Bridging Distances Through Technology

By: Saskatchewan Arts Board April, 2018

For the first time, teachers from across Canada were invited to sign up their Grades 3-8 classes for a series of LIVE Arts broadcasts as part of Canada’s 150 celebrations.

These curriculum-based lessons featured Indigenous artists living in Saskatchewan and collaborators from other areas of Canada. The artists focused on the topics of resilience, respect and reconciliation. The opportunity to collaborate with other Indigenous artists was made possible thanks to the support from Canadian Heritage Canada 150 fund.

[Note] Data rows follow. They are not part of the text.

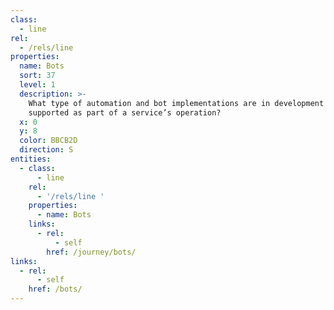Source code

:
 ```yaml
---
class:
  - line
rel:
  - /rels/line
properties:
  name: Bots
  sort: 37
  level: 1
  description: >-
    What type of automation and bot implementations are in development or being
    supported as part of a service’s operation?
  x: 0
  y: 8
  color: BBCB2D
  direction: S      
entities:
  - class:
      - line
    rel:
      - '/rels/line '
    properties:
      - name: Bots
    links:
      - rel:
          - self
        href: /journey/bots/
links:
  - rel:
      - self
    href: /bots/
---
```


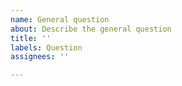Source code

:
 ```yaml
---
name: General question
about: Describe the general question
title: ''
labels: Question
assignees: ''

---
```


<!-- If you want to ask installation issue or bug report, please use the template -->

Established in 2005, LIVE (Live Interactive Video Education) Arts engages teachers and students in an interactive distance learning experience. Professional artists provide grade-specific broadcast programs in drama, dance, music and the visual arts through the Saskatchewan Ministry of Education’s LIVE Network. Even the most remote rural communities are reached by the program, with more than 30,000 Saskatchewan students participating in 2016.

Laura St. Pierre, former artist program manager, LIVE Arts, says that organizers looked for a variety of types of artists to lead the special broadcasts. “We selected Saskatchewan artists from the visual arts, music and theatre disciplines. We invited them to chose another artist they wanted to work with who is from outside Saskatchewan,” she says. “We gave artists a fairly free platform to discuss and create programming based on what they felt reconciliation should be about.”

The resulting partnerships created hip hop broadcasts with Brad Bellegarde/InfoRed and David Nelson/Emotionz, theatre broadcasts with Yvette Nolan and Michelle Olson and visual arts broadcasts with Kevin Wesaquate and Nyle Johnston.

InfoRed and Emotionz explored the four main elements of hip hop culture (MCing, DJing, graf writing and breakdancing). They demonstrated how the art forms of hip hop have the ability to educate and connect people with Indigenous history. Students had the opportunity to practice rapping, beat-boxing and graf writing during the broadcast, as well as and to writing a song collectively.

Nolan and Olson, both First Nations theatre artists, led students through a process called storyweaving, a theatrical technique using gesture, voice, song, movement and repetition. The pair use this technique to create work to share stories from their Indigenous perspectives. Students and artists examined their personal connections to the land and to each other and created a short theatre/movement piece that explored how we live together.

Students experiencing the broadcasts from a distance were also able to participate. Students at St. Mary School in Saskatoon wrote this story during the storyweaving broadcast:

"A mountain of ice carries three mistasinîy (big rocks in Cree) for hundreds of years. The ice slowly moves over the prairie. The warm sun begins to melt away the ice and rivers flow, carving the land. The grassland takes over and teems with bison, mammoth, giant deer and sabre-tooth cats, rubbing and hiding among the mistaseny. European humans arrive and Saskatoon is built around the mistaseny, threatening their existence. The St. Mary students hike to the mistaseny and join in their ancient history."

Wesaquate and Johnston explored Indigenous stories and storytelling in their broadcasts. Students wrote their own stories and used them as the basis for a visual artwork that combines text, image and colour.

Zoé Fortier, LIVE Arts associate artist program manager, says the students participating in the broadcasts made a real connection with the artists. “The artists were so generous and so open to sharing their vulnerabilities,” she explains. “They talked about their parents’ experiences with residential schools and their own hardships. There was a rawness between the students and the artists. The workshops had moments of connection that were really touching and moving.”

More than 8,200 students from across the country tuned in for the LIVE Arts 150 workshops. Classrooms that missed the live broadcasts can contact LIVE Arts staff for a password to access the program’s archives at

LIVE Arts is supported by the Saskatchewan Arts Board, SaskCulture Inc., with funding from the Saskatchewan Lotteries Trust Fund for Sport, Culture and Recreation, and the Saskatchewan Ministry of Education in partnership with host school divisions.

LIVE Arts 150 is supported by additional funding from the Canada 150 Fund at Canadian Heritage/Patrimoine Canadien as part of the Resilience and Respect: Canada 150 and Beyond partnership involving SaskCulture, the Saskatchewan Arts Board, Buffalo People Arts Institute, Gabriel Dumont institute, Saskatchewan Aboriginal Writers Circle and Saskatchewan Indigenous Culture Centre.